| The problem |
Every line below containing the word "verossimilhança" should be found and copied.

* * *

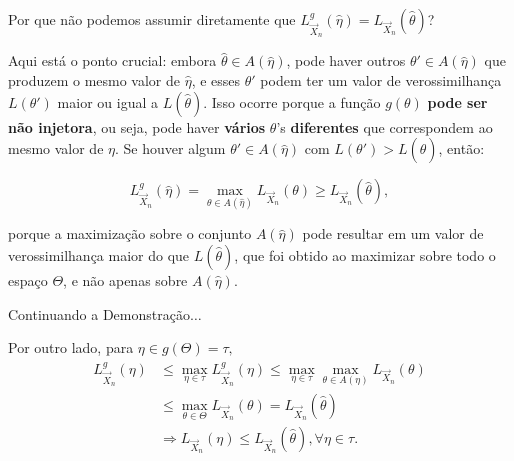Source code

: \documentclass[12pt]{beamer}
\begin{document}
\begin{frame}{Por que não podemos assumir diretamente que \( L_{\vec{X}_n}^{g}(\hat{\eta}) = L_{\vec{X}_n}(\hat{\theta}) \)?}
	\begin{block}{}
		\justifying
		Aqui está o ponto crucial: embora \( \hat{\theta} \in A(\hat{\eta}) \), pode haver outros \( \theta' \in A(\hat{\eta}) \) que produzem o mesmo valor de \( \hat{\eta} \), e esses \( \theta' \) podem ter um valor de verossimilhança \( L(\theta') \) maior ou igual a \( L(\hat{\theta}) \). Isso ocorre porque a função \( g(\theta) \) \textbf{pode ser não injetora}, ou seja, pode haver \textbf{vários} \( \theta \)'s \textbf{diferentes} que correspondem ao mesmo valor de \( \eta \). Se houver algum \( \theta' \in A(\hat{\eta}) \) com \( L(\theta') > L(\hat{\theta}) \), então:
		
		\[
		L_{\vec{X}_n}^{g}(\hat{\eta}) = \max_{\theta \in A(\hat{\eta})} L_{\vec{X}_n}(\theta) \geq L_{\vec{X}_n}(\hat{\theta}),
		\]
		
		porque a maximização sobre o conjunto \( A(\hat{\eta}) \) pode resultar em um valor de verossimilhança maior do que \( L(\hat{\theta}) \), que foi obtido ao maximizar sobre todo o espaço \( \Theta \), e não apenas sobre \( A(\hat{\eta}) \).
		
	\end{block}
\end{frame}

\begin{frame}{Continuando a Demonstração$\ldots$}
	\begin{block}{}
		\justifying
		Por outro lado, para $\eta\in g(\Theta)=\tau,$
		\begin{align*}
			L_{\vec{X}_{n}}^{g}(\eta)&\leq {\displaystyle \max_{\eta\in \tau}L_{\vec{X}_{n}}^{g}(\eta)}\leq \max_{\eta\in\tau}\max_{\theta\in A(\eta)}L_{\vec{X}_{n}}(\theta)\\
			&\leq \max_{\theta\in \Theta}L_{\vec{X}_{n}}(\theta)=L_{\vec{X}_{n}}(\hat{\theta})\\
			&\Rightarrow L_{\vec{X}_{n}}(\eta)\leq L_{\vec{X}_{n}}(\hat{\theta}), \forall \eta\in\tau.
		\end{align*}
	\end{block}
\end{frame}
\end{document}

* * *

| Written solution |
		Aqui está o ponto crucial: embora \( \hat{\theta} \in A(\hat{\eta}) \), pode haver outros \( \theta' \in A(\hat{\eta}) \) que produzem o mesmo valor de \( \hat{\eta} \), e esses \( \theta' \) podem ter um valor de verossimilhança \( L(\theta') \) maior ou igual a \( L(\hat{\theta}) \). Isso ocorre porque a função \( g(\theta) \) \textbf{pode ser não injetora}, ou seja, pode haver \textbf{vários} \( \theta \)'s \textbf{diferentes} que correspondem ao mesmo valor de \( \eta \). Se houver algum \( \theta' \in A(\hat{\eta}) \) com \( L(\theta') > L(\hat{\theta}) \), então:
		porque a maximização sobre o conjunto \( A(\hat{\eta}) \) pode resultar em um valor de verossimilhança maior do que \( L(\hat{\theta}) \), que foi obtido ao maximizar sobre todo o espaço \( \Theta \), e não apenas sobre \( A(\hat{\eta}) \).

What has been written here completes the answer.